Up to and including the line that contains "You need Mysql server and IntelliJ app.", repeat each line of the data exactly, starting from the first.

──────────

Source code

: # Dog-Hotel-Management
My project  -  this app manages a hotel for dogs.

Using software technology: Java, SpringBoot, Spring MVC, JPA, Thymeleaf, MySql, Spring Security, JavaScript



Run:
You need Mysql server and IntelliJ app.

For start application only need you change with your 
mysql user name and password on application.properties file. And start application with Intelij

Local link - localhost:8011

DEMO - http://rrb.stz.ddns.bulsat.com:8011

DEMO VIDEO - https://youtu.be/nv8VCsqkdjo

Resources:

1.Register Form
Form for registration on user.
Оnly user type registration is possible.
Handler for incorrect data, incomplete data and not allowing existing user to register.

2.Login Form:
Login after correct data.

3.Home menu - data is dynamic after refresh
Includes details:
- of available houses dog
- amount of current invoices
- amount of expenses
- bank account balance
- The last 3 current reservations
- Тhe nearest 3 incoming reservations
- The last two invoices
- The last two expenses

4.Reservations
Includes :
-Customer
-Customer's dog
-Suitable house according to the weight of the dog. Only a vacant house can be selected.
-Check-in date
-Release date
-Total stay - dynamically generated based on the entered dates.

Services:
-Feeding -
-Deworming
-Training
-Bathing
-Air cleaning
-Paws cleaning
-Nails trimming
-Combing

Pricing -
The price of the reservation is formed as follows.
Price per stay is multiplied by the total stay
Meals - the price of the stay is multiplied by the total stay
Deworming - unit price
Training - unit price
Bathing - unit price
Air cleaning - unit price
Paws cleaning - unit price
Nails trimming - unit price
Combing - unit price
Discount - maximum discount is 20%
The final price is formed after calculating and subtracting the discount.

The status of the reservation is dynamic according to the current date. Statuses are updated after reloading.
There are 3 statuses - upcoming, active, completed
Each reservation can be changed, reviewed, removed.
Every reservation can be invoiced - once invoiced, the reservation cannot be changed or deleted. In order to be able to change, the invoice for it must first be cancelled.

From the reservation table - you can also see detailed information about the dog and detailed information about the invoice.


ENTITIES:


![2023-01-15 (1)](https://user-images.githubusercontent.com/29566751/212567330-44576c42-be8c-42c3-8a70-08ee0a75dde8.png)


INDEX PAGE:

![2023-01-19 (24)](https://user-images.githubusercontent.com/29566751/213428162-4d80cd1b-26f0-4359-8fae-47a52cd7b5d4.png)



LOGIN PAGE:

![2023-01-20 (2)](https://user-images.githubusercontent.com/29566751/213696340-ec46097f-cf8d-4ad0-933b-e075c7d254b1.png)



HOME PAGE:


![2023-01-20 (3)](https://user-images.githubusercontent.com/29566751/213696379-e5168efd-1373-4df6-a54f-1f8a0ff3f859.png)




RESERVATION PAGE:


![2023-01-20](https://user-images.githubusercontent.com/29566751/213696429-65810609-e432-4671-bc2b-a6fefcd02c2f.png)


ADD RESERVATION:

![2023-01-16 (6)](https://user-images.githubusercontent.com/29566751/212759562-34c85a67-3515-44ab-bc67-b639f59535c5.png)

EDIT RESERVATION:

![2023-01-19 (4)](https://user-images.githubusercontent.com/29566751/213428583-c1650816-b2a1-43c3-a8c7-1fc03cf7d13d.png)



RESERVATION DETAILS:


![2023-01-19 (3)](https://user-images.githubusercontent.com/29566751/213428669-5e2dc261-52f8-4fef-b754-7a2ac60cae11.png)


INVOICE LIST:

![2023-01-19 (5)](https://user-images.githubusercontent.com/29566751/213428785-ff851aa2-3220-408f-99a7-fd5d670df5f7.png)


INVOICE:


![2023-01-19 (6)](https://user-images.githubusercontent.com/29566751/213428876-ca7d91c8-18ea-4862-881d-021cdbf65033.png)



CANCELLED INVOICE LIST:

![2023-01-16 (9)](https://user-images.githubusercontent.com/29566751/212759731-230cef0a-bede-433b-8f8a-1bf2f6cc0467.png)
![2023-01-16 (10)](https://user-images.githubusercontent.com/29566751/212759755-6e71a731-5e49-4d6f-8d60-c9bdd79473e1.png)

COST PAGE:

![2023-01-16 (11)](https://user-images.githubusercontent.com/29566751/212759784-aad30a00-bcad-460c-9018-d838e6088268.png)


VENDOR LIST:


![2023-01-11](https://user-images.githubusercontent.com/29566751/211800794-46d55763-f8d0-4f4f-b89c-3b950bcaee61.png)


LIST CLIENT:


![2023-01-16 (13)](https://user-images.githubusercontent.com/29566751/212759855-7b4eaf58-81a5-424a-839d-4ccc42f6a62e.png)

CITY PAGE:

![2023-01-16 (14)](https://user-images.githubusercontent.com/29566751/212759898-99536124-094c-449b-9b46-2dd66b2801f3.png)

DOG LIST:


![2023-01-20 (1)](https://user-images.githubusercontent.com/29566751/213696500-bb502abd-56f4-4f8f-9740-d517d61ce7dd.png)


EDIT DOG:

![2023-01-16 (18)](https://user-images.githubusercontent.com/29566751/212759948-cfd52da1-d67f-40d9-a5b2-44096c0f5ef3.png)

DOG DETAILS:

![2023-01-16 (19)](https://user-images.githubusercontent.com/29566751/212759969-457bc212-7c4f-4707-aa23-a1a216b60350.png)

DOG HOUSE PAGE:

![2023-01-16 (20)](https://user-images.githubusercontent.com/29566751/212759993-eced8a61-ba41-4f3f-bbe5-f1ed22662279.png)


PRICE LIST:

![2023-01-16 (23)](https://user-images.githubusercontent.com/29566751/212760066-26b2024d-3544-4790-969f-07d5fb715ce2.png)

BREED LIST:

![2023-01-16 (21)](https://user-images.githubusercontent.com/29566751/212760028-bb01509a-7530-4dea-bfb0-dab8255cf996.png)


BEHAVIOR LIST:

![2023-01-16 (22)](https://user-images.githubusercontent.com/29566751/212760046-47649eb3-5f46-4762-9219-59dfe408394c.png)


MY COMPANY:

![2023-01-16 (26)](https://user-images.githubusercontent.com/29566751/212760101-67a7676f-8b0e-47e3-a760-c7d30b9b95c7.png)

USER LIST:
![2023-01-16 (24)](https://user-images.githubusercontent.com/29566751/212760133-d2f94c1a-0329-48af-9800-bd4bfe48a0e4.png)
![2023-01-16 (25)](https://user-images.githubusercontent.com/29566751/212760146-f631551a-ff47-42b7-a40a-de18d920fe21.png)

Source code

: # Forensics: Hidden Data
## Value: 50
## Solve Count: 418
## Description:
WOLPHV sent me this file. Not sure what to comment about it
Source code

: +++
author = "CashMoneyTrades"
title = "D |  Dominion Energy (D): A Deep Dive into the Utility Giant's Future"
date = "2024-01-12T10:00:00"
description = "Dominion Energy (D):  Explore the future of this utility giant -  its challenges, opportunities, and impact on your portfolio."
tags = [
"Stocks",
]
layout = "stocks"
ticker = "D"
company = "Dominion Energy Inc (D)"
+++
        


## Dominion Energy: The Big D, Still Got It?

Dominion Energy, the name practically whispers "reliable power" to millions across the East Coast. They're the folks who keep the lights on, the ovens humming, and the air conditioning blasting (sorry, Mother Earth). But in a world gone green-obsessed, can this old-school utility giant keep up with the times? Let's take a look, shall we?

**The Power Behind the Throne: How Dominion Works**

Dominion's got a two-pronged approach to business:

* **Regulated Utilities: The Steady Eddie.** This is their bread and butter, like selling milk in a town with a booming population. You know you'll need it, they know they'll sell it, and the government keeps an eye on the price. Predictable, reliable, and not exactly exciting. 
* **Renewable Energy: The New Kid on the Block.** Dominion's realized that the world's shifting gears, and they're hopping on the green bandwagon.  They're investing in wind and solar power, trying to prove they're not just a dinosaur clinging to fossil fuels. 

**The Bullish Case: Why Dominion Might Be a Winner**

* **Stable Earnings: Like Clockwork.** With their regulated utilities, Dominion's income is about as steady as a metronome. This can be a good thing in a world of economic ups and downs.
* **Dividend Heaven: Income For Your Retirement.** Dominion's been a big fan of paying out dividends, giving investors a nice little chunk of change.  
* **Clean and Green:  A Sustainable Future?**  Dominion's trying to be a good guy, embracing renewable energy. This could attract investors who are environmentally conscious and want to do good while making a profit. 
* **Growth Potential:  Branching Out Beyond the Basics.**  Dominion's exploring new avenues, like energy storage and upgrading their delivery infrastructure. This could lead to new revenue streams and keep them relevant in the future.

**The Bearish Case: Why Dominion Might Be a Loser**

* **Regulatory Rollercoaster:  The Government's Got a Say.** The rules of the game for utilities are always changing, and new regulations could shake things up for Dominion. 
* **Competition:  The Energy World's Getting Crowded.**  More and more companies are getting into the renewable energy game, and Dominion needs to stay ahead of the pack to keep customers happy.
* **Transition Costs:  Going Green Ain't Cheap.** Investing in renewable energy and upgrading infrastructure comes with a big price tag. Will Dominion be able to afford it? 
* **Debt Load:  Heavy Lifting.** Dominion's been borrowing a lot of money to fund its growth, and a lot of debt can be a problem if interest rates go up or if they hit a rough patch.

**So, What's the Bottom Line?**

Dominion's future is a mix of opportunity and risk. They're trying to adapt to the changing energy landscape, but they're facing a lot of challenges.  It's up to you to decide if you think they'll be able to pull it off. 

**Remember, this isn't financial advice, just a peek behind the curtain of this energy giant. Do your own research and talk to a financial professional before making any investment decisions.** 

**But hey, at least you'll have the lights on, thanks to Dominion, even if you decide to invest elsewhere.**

──────────

→ **Solution**
Source code

: # Dog-Hotel-Management
My project  -  this app manages a hotel for dogs.

Using software technology: Java, SpringBoot, Spring MVC, JPA, Thymeleaf, MySql, Spring Security, JavaScript



Run:
You need Mysql server and IntelliJ app.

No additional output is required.